Problem to solve: Where the string "step" shows up in a line of the records, copy that line.

[Input data — start]

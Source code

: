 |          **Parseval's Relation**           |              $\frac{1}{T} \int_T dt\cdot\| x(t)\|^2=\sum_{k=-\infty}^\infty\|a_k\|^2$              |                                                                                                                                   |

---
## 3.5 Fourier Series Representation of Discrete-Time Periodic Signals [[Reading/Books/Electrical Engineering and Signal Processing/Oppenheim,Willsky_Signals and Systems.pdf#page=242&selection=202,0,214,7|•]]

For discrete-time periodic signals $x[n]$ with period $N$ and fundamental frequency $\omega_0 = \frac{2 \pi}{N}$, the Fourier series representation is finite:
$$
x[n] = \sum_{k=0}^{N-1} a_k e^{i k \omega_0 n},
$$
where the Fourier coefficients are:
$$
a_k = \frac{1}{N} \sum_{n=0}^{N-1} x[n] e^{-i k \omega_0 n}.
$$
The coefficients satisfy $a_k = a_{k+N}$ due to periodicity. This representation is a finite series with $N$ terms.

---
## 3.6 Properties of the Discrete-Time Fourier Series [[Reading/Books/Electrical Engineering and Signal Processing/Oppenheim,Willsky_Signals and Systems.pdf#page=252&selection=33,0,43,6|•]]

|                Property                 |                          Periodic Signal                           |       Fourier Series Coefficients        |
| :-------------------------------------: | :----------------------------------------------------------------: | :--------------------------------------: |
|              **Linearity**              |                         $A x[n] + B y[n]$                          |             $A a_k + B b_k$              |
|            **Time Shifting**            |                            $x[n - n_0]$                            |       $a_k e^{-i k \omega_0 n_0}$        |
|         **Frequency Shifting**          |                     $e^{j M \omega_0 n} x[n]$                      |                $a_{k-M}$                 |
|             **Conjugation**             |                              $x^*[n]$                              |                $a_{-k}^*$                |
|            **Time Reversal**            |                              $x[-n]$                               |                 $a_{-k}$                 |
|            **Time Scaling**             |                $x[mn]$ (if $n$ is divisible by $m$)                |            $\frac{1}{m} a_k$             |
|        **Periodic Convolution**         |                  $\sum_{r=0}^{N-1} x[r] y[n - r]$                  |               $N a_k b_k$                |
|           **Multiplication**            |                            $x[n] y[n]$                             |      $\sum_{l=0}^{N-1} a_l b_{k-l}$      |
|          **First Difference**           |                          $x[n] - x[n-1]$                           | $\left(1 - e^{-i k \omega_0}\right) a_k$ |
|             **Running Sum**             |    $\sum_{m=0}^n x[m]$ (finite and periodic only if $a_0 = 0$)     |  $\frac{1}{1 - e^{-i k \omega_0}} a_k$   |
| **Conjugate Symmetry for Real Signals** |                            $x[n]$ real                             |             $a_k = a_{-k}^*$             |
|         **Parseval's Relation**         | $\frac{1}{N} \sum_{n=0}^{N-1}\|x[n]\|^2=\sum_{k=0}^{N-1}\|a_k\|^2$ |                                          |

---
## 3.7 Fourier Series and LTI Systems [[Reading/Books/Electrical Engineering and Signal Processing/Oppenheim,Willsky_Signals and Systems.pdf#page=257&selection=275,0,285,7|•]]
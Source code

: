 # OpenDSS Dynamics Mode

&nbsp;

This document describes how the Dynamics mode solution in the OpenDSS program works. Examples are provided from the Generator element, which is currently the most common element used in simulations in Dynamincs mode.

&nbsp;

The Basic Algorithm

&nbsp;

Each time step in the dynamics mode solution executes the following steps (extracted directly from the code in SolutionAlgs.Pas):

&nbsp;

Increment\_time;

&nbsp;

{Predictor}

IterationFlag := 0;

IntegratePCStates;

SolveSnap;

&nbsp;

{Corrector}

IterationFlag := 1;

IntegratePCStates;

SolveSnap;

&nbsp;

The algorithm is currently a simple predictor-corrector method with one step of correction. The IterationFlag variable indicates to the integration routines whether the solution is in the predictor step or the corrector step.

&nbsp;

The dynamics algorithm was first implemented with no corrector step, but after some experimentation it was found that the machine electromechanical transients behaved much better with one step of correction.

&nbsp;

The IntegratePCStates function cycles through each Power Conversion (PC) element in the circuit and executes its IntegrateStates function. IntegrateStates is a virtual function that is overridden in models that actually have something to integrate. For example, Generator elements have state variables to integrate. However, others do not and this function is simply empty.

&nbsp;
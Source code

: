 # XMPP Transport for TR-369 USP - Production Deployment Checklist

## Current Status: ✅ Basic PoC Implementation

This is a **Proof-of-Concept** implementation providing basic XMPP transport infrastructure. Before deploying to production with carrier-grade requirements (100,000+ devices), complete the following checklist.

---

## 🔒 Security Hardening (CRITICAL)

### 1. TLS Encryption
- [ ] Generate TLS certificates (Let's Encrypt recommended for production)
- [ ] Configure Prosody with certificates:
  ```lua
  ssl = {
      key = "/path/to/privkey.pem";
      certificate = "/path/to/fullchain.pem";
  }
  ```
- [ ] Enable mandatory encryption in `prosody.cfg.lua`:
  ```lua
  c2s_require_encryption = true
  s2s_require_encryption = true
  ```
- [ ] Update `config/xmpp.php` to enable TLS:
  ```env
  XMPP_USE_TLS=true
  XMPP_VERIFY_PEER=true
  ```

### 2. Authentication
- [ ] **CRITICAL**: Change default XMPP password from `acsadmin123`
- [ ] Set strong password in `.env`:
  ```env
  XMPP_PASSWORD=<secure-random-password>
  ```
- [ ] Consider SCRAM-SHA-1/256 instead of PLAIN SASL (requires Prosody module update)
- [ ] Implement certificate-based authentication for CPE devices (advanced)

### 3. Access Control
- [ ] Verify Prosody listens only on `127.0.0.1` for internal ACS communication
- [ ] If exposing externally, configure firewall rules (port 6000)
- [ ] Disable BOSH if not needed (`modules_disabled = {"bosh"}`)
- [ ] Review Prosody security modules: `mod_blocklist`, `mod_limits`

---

[Input data — finish]

Your solution:
Each time step in the dynamics mode solution executes the following steps (extracted directly from the code in SolutionAlgs.Pas):
The algorithm is currently a simple predictor-corrector method with one step of correction. The IterationFlag variable indicates to the integration routines whether the solution is in the predictor step or the corrector step.
The dynamics algorithm was first implemented with no corrector step, but after some experimentation it was found that the machine electromechanical transients behaved much better with one step of correction.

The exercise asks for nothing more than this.